Rencontre tunisienne
J’ai fait la connaissance d’ Ahlem en 2009, je crois, lors d’une université d’été. Nous avions amorcé une série de discussions intéressantes sur les débats qui traversaient les mouvements féministes dans nos pays respectifs, parmi lesquels celui sur la laïcité. Elle nous avait invitées, nous les rédactrices de la revue les Cahiers du féminisme, à participer au congrès de l’Association tunisienne des femmes démocrates qui devait se tenir prochainement. Nous avons accepté cette invitation.
J’étais la seule, je pense, à être disponible à la date du congrès, le printemps suivant. L’accueil fut plus que chaleureux. Elle nous mit en contact avec des femmes de différents milieux sociaux très différents, des avocates et d’autres universitaires mais aussi des syndicalistes qui militaient avec des femmes de milieux très populaires dans la banlieue de Tunis.

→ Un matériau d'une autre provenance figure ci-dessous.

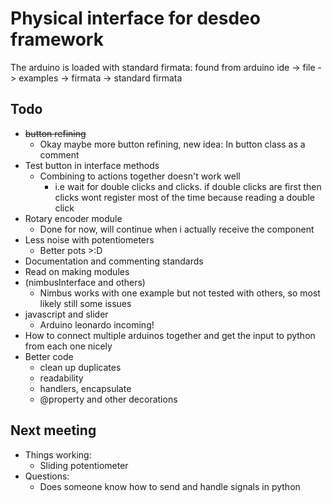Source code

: # Physical interface for desdeo framework

The arduino is loaded with standard firmata: found from arduino ide -> file -> examples -> firmata -> standard firmata

## Todo
* <s>button refining</s>
    * Okay maybe more button refining, new idea: In button class as a comment
* Test button in interface methods
    * Combining to actions together doesn't work well
        * i.e wait for double clicks and clicks. if double clicks are first then clicks wont register most of the time because reading a double click
* Rotary encoder module
    * Done for now, will continue when i actually receive the component
* Less noise with potentiometers
    * Better pots >:D
* Documentation and commenting standards
* Read on making modules
* (nimbusInterface and others)
    * Nimbus works with one example but not tested with others, so most likely still some issues
* javascript and slider
    * Arduino leonardo incoming!
* How to connect multiple arduinos together and get the input to python from each one nicely
* Better code
    * clean up duplicates
    * readability
    * handlers, encapsulate
    * @property and other decorations


## Next meeting
* Things working:
    * Sliding potentiometer
* Questions:
    * Does someone know how to send and handle signals in python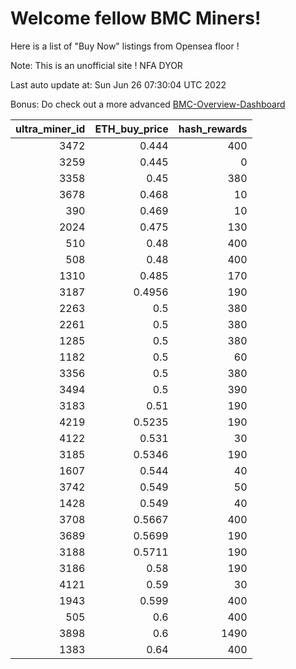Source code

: # Welcome fellow BMC Miners!
Here is a list of "Buy Now" listings from Opensea floor !

Note: This is an unofficial site ! NFA DYOR

Last auto update at: Sun Jun 26 07:30:04 UTC 2022

Bonus: Do check out a more advanced [BMC-Overview-Dashboard](https://dune.com/defifunk/BMC-Overview-Dashboard)


|   ultra_miner_id |   ETH_buy_price |   hash_rewards |
|-----------------:|----------------:|---------------:|
|             3472 |          0.444  |            400 |
|             3259 |          0.445  |              0 |
|             3358 |          0.45   |            380 |
|             3678 |          0.468  |             10 |
|              390 |          0.469  |             10 |
|             2024 |          0.475  |            130 |
|              510 |          0.48   |            400 |
|              508 |          0.48   |            400 |
|             1310 |          0.485  |            170 |
|             3187 |          0.4956 |            190 |
|             2263 |          0.5    |            380 |
|             2261 |          0.5    |            380 |
|             1285 |          0.5    |            380 |
|             1182 |          0.5    |             60 |
|             3356 |          0.5    |            380 |
|             3494 |          0.5    |            390 |
|             3183 |          0.51   |            190 |
|             4219 |          0.5235 |            190 |
|             4122 |          0.531  |             30 |
|             3185 |          0.5346 |            190 |
|             1607 |          0.544  |             40 |
|             3742 |          0.549  |             50 |
|             1428 |          0.549  |             40 |
|             3708 |          0.5667 |            400 |
|             3689 |          0.5699 |            190 |
|             3188 |          0.5711 |            190 |
|             3186 |          0.58   |            190 |
|             4121 |          0.59   |             30 |
|             1943 |          0.599  |            400 |
|              505 |          0.6    |            400 |
|             3898 |          0.6    |           1490 |
|             1383 |          0.64   |            400 |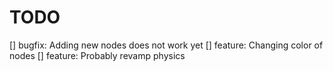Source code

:# TODO

[] bugfix: Adding new nodes does not work yet
[] feature: Changing color of nodes
[] feature: Probably revamp physics
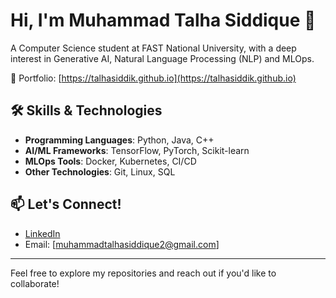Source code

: # Hi, I'm Muhammad Talha Siddique 👋

A Computer Science student at FAST National University, with a deep interest in Generative AI, Natural Language Processing (NLP) and MLOps. 

🚀 Portfolio: [https://talhasiddik.github.io](https://talhasiddik.github.io)

## 🛠 Skills & Technologies

- **Programming Languages**: Python, Java, C++
- **AI/ML Frameworks**: TensorFlow, PyTorch, Scikit-learn
- **MLOps Tools**: Docker, Kubernetes, CI/CD
- **Other Technologies**: Git, Linux, SQL

## 📫 Let's Connect!

- [LinkedIn](https://www.linkedin.com/in/talhasiddik/)
- Email: [muhammadtalhasiddique2@gmail.com]

---

Feel free to explore my repositories and reach out if you'd like to collaborate!

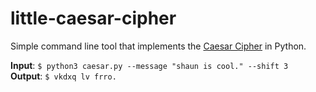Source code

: # little-caesar-cipher
Simple command line tool that implements the [Caesar Cipher](https://en.wikipedia.org/wiki/Caesar_cipher) in Python.

**Input**: `$ python3 caesar.py --message "shaun is cool." --shift 3`
<br />
**Output**:  `$ vkdxq lv frro.`
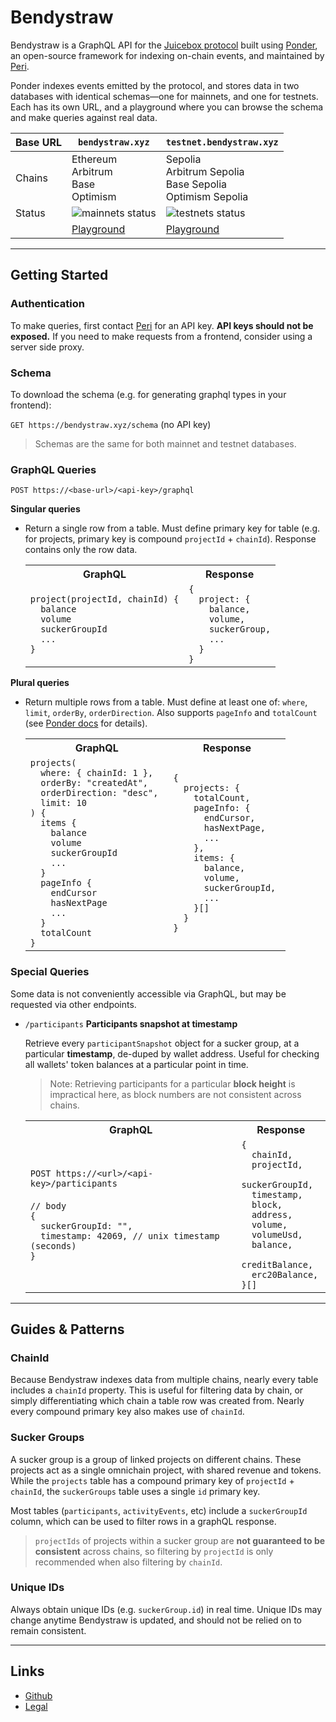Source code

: # Bendystraw

Bendystraw is a GraphQL API for the [Juicebox protocol](https://juicebox.money) built using [Ponder](https://ponder.sh), an open-source framework for indexing on-chain events, and maintained by [Peri](https://x.com/peripheralist).

Ponder indexes events emitted by the protocol, and stores data in two databases with identical schemas—one for mainnets, and one for testnets. Each has its own URL, and a playground where you can browse the schema and make queries against real data.

| Base URL | <code>bendystraw.xyz</code> | <code>testnet.bendystraw.xyz</code> |
| -- | -- | -- |
| Chains | Ethereum<br/>Arbitrum<br/>Base<br/>Optimism | Sepolia<br/>Arbitrum Sepolia<br/>Base Sepolia<br/>Optimism Sepolia |
| Status | ![mainnets status](https://bendystraw.xyz/status.svg) | ![testnets status](https://testnet.bendystraw.xyz/status.svg) |
| | [Playground](https://bendystraw.xyz/schema) | [Playground](https://testnet.bendystraw.xyz/schema) |

---

## Getting Started

### Authentication

To make queries, first contact [Peri](https://x.com/peripheralist) for an API key. **API keys should not be exposed.** If you need to make requests from a frontend, consider using a server side proxy.

### Schema

To download the schema (e.g. for generating graphql types in your frontend):

`GET https://bendystraw.xyz/schema` (no API key)

> Schemas are the same for both mainnet and testnet databases.

### GraphQL Queries

`POST https://<base-url>/<api-key>/graphql`

**Singular queries**

- Return a single row from a table. Must define primary key for table (e.g. for projects, primary key is compound `projectId` + `chainId`). Response contains only the row data.

  <table>
    <tr>
      <th>GraphQL</th>
      <th>Response</th>
    </tr>
    <tr>
      <td>
      <code>project(projectId, chainId) {
    balance
    volume
    suckerGroupId
    ...
  }</code>
      </td>
      <td>
      <code>{ 
    project: { 
      balance,
      volume,
      suckerGroup,
      ... 
    }
  }</code>
      </td>
    </tr>
  </table>

**Plural queries**

- Return multiple rows from a table. Must define at least one of: `where`, `limit`, `orderBy`, `orderDirection`. Also supports `pageInfo` and `totalCount` (see [Ponder docs](https://ponder.sh/docs/query/graphql#pagination) for details).

  <table>
    <tr>
      <th>GraphQL</th>
      <th>Response</th>
    </tr>
    <tr>
      <td>
      <code>projects(
    where: { chainId: 1 }, 
    orderBy: "createdAt", 
    orderDirection: "desc", 
    limit: 10
  ) {
    items {
      balance
      volume
      suckerGroupId
      ...
    }
    pageInfo {
      endCursor
      hasNextPage
      ...
    }
    totalCount
  }</code>
      </td>
      <td>
      <code>{
    projects: {
      totalCount,
      pageInfo: {
        endCursor,
        hasNextPage,
        ...
      },
      items: { 
        balance, 
        volume, 
        suckerGroupId, 
        ... 
      }[]
    }
  }</code>
      </td>
    </tr>
  </table>

### Special Queries

Some data is not conveniently accessible via GraphQL, but may be requested via other endpoints.

- `/participants` **Participants snapshot at timestamp**

  Retrieve every `participantSnapshot` object for a sucker group, at a particular **timestamp**, de-duped by wallet address. Useful for checking all wallets' token balances at a particular point in time. 
  
  > Note: Retrieving participants for a particular **block height** is impractical here, as block numbers are not consistent across chains.

  <table>
    <tr>
      <th>GraphQL</th>
      <th>Response</th>
    </tr>
    <tr>
      <td>
        <code>POST https://&lt;url&gt;/&lt;api-key&gt;/participants</code>
        <br/>
        <br/>
        <code>// body <br/>{
    suckerGroupId: "",
    timestamp: 42069, // unix timestamp (seconds)
  }</code>
      </td>
      <td>
        <code>{
    chainId,
    projectId,
    suckerGroupId,
    timestamp,
    block,
    address,
    volume,
    volumeUsd,
    balance,
    creditBalance,
    erc20Balance,
  }[]</code>
      </td>
    </tr>
  </table>

---

## Guides & Patterns

### ChainId

Because Bendystraw indexes data from multiple chains, nearly every table includes a `chainId` property. This is useful for filtering data by chain, or simply differentiating which chain a table row was created from. Nearly every compound primary key also makes use of `chainId`.

### Sucker Groups

A sucker group is a group of linked projects on different chains. These projects act as a single omnichain project, with shared revenue and tokens. While the `projects` table has a compound primary key of `projectId` + `chainId`, the `suckerGroups` table uses a single `id` primary key.

Most tables (`participants`, `activityEvents`, etc) include a `suckerGroupId` column, which can be used to filter rows in a graphQL response.

> `projectIds` of projects within a sucker group are **not guaranteed to be consistent** across chains, so filtering by `projectId` is only recommended when also filtering by `chainId`.

### Unique IDs

Always obtain unique IDs (e.g. `suckerGroup.id`) in real time. Unique IDs may change anytime Bendystraw is updated, and should not be relied on to remain consistent.

---

## Links

- [Github](https://github.com/peripheralist/bendystraw)
- [Legal](/legal)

L’une de ses préoccupations d’alors portait notamment sur la nécessité de faire cohabiter dans la même association et de faire militer ensemble des femmes diplômées de milieu urbain, qui avaient pris leur distance avec l’Islam et revendiquaient l’intégralité de leurs droits dans tous les domaines et des femmes de milieux populaires dont les conditions de vie se dégradaient toujours plus et pour qui la croyance en l’Islam allait de soi. Comment pouvaient-elles lutter pour un Etat indépendant des pouvoirs religieux et respectueux des droits des femmes, sans diviser les militantes et l’ensemble de la population sur la question religieuse ?
Les printemps arabes n’avaient pas encore eut lieu. Je n’ai pas eu l’occasion par la suite d’approfondir mes liens avec Ahlem. D’autres rédactrices des Cahiers l’ont rencontrée par la suite. Mais j’ai gardé de ce voyage et de ces discussion le souvenir d’une femme très chaleureuse et très forte. Elle était déjà malade à l’époque mais menait de front, avec une très grande énergie, son activité professionnelle de médecin, ses responsabilités familiales et son engagement militant. C’est une grande perte effectivement.
Josette Trat
12 mars 2023
Ahlem nous a quitté.
J’avais pour Ahlem beaucoup d’affection, de respect et d’admiration.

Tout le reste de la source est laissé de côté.